AÜW kündigt weitere Speicher-Projekte an
Der Großspeicher in Immenstadt kostet rund 15 Millionen Euro, gebaut und betrieben wird er von einem Gemeinschaftsunternehmen des AÜW und Green Flexibility. Beide Partner zahlen 1,5 Millionen Euro an Eigenkapital ein. Das Projekt ist auf mindestens 20 Jahre angelegt, sagt Ostermann. Jährlich könne es helfen, 150.000 Tonnen des Klimagases CO2 zu sparen. „In unseren Augen ist das Batteriespeicherprojekt in Immenstadt ein innovatives, partnerschaftliches Projekt, das als Blueprint für die Zukunft dienen wird. Weitere gemeinsame Projekte werden folgen“, verspricht Lucke.
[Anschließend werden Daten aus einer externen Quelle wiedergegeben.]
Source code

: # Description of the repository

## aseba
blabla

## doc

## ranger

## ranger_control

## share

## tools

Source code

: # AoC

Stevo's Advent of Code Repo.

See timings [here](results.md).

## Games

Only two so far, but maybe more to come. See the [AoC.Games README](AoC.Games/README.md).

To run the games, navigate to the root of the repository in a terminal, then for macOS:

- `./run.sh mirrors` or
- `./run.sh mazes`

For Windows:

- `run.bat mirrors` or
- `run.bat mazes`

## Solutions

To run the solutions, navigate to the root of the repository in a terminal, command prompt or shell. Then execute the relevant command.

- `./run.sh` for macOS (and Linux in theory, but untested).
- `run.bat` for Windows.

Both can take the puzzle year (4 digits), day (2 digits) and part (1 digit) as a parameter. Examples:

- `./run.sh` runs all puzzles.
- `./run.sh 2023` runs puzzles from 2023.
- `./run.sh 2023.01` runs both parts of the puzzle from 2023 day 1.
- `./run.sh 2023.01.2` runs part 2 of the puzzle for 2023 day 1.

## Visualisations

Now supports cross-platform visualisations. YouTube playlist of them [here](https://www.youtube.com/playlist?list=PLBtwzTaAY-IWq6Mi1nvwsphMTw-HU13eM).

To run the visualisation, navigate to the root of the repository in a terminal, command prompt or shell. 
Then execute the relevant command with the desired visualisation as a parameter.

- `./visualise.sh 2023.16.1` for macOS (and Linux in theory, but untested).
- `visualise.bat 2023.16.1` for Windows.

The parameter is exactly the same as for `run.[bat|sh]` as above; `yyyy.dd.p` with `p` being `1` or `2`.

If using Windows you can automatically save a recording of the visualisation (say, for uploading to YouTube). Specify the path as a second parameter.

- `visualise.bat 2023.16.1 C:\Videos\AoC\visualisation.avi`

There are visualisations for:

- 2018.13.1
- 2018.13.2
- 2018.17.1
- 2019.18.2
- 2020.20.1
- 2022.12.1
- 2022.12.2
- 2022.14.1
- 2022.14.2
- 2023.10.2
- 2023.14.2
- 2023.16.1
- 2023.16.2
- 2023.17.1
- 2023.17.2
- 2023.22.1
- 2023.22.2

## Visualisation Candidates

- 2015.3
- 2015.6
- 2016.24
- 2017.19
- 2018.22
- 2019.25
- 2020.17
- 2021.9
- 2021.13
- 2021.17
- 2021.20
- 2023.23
Großbatteriespeicher werden derzeit immer mehr ein Thema: In Schleswig-Holstein entsteht zwischen Eckenförde und Flensburg die größte Batterie Deutschlands. Zwei Mal 32 Schiffscontainer voll Batterien kommen dort auf 238 Megawattstunden Speicherkapazität. In unserer Region haben Amprion, Eon und die Lechwerke den Bau eines Netzboosters angekündigt.